3.1 Basic Definitions and Applications
A graph consists of a collection V of nodes and a collection E of edges, each of which joins two of the nodes. Edges indicate a symmetric relationship between their ends. Directed graphs express asymmetric relationships, and consist of a set of nodes V and a set of directed edges E'. With an ordered pair e'= (u,v) in E', u is called the tail of the edge, and v is head. Graphs serve as important models in several contexts. In transportation networks for instance, we can imagine the map of routes served by an airline as graphs: the nodes are airports, and there is an edge from u to v if there is a non-transit flight from u to v. In this case, it also is safe for us to describe the edge as coming from v to u, and treat the graph as an undirected one. In communication networks as well, we can describe a collection of computers connected though a communication network as a graph.In this kind of graph, a node would represent any computer, and we have an edge from u to v if there is a physical link connecting the two computers. If we think in terms of the internet, a node could represent a set of all computers controlled by a single service provider, and an edge from u to v would be defined if there is a direct peering relationship between the two computers. In information networks, the World Wide Web can be described as a directed graph in which nodes are Web pages, and an edge from u to v exists if there is a hyperlink from u to v. The reason why we describe information networks as directed graphs is that some sites may link to some big(or popular) websites, while those big sites don't link back to them. If we consider social networks, we can view them as graphs with people as nodes, and there is an edge joining u and v if u is friends with v.There are many options we can choose to represent the social network graphs. Another example of an application of graphs is the dependency networks, where graphs capture the interdependency among a collection of objects. For example in a food web, we can represent different species as nodes, and say that there is a node between u and v if u consumes v.
Paths and Connectivity
- A path in an undirected graph G = (V,E): A sequence P of nodes v1,v2,…,vk-1,vk, with the property that each consecutive pair vi,vi+1 is joined by an edge in G.P is called a vk-1 to vk. path.

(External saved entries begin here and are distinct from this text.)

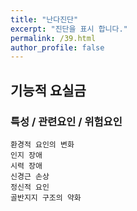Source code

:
 ```yaml
---
title: "난다진단"
excerpt: "진단을 표시 합니다."
permalink: /39.html
author_profile: false
---
```

## 기능적 요실금




### 특성 / 관련요인 / 위험요인

>                
    
    환경적 요인의 변화
    인지 장애
    시력 장애
    신경근 손상
    정신적 요인
    골반지지 구조의 약화


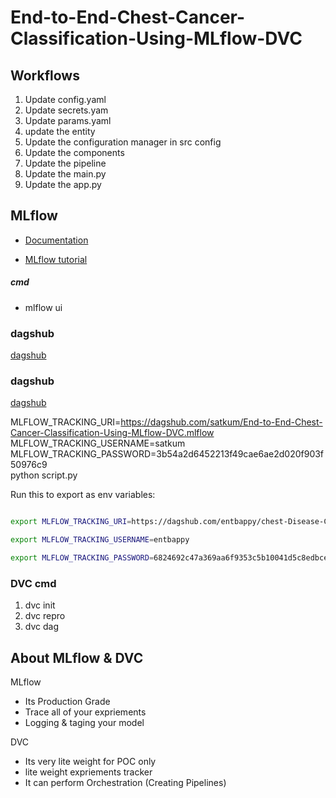 # End-to-End-Chest-Cancer-Classification-Using-MLflow-DVC


## Workflows

1. Update config.yaml
2. Update secrets.yam
3. Update params.yaml
4. update the entity
5. Update the configuration manager in src config
6. Update the components
7. Update the pipeline
8. Update the main.py
9. Update the app.py




## MLflow

- [Documentation](https://mlflow.org/docs/latest/index.html)

- [MLflow tutorial](https://youtube.com/playlist?list=PLkz_y24mlSJZrqiZ4_cLUiP0CBN5wFmTb&si=zEp_C8zLHt1DzWKK)

##### cmd
- mlflow ui

### dagshub
[dagshub](https://dagshub.com/)

### dagshub
[dagshub](https://dagshub.com/)

MLFLOW_TRACKING_URI=https://dagshub.com/satkum/End-to-End-Chest-Cancer-Classification-Using-MLflow-DVC.mlflow \
MLFLOW_TRACKING_USERNAME=satkum \
MLFLOW_TRACKING_PASSWORD=3b54a2d6452213f49cae6ae2d020f903f50976c9 \
python script.py


Run this to export as env variables:

```bash

export MLFLOW_TRACKING_URI=https://dagshub.com/entbappy/chest-Disease-Classification-MLflow-DVC.mlflow

export MLFLOW_TRACKING_USERNAME=entbappy 

export MLFLOW_TRACKING_PASSWORD=6824692c47a369aa6f9353c5b10041d5c8edbcef0

```




### DVC cmd
    
1. dvc init
2. dvc repro
3. dvc dag


## About MLflow & DVC

MLflow

- Its Production Grade
- Trace all of your expriements
- Logging & taging your model


DVC 

- Its very lite weight for POC only
- lite weight expriements tracker
- It can perform Orchestration (Creating Pipelines)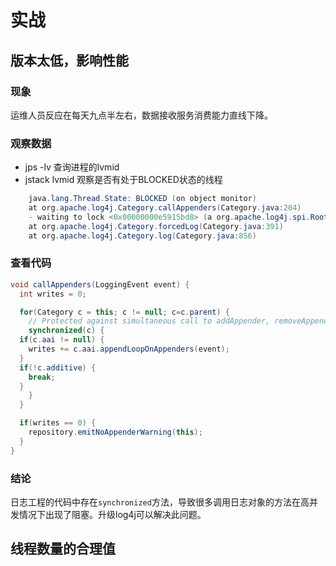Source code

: # 实战

## 版本太低，影响性能
### 现象
运维人员反应在每天九点半左右，数据接收服务消费能力直线下降。

### 观察数据
- jps -lv 查询进程的lvmid
- jstack lvmid 观察是否有处于BLOCKED状态的线程

```Java
    java.lang.Thread.State: BLOCKED (on object monitor)
    at org.apache.log4j.Category.callAppenders(Category.java:204)
    - waiting to lock <0x00000000e5915bd8> (a org.apache.log4j.spi.RootLogger)
    at org.apache.log4j.Category.forcedLog(Category.java:391)
    at org.apache.log4j.Category.log(Category.java:856)
```

### 查看代码
```Java
void callAppenders(LoggingEvent event) {
  int writes = 0;

  for(Category c = this; c != null; c=c.parent) {
    // Protected against simultaneous call to addAppender, removeAppender,...
    synchronized(c) {
  if(c.aai != null) {
    writes += c.aai.appendLoopOnAppenders(event);
  }
  if(!c.additive) {
    break;
  }
    }
  }

  if(writes == 0) {
    repository.emitNoAppenderWarning(this);
  }
}
```
### 结论
日志工程的代码中存在`synchronized`方法，导致很多调用日志对象的方法在高并发情况下出现了阻塞。升级log4j可以解决此问题。


## 线程数量的合理值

- A cycle: a path v1,v2,…,vk-1,vk in which k>2, the first k-1 nodes are all distinct,and v1 = vk. Both of the above definition are kept in the context of directed graphs, with the only difference being the fact that we must respect the directionality of edges.
- An undirected graph is connected: If for every pair of nodes u and v, there is a path from u to v.A directed graph is strongly connected if, for every two nodes u and v, there is a path from u to v and a path from v to u.
- Distance between two nodes u and v: the minimum number of edges in a u-v path.
- An undirected graph is a tree : If it's connected and doesn't contain a cycle.
- A node w in a tree is a descendant of w if v lies on the path from the root to w
- A leaf node: a node that has no descendants.
Rooted trees express the notion of hierarchy. Every n-node tree has exactly n-1 edges.
For an undirected graph G,any two of the statements below imply the third:
- G is connected
- G doesn't contain a cycle
- G has n-1 edges
In brief, graphs are a very fundamental notion in the Computer Science field and requires attention from everyone interested in the field.
Reading this section was pretty straightforward, as there aren't any confusing material in it. I definitely give it a 9/10.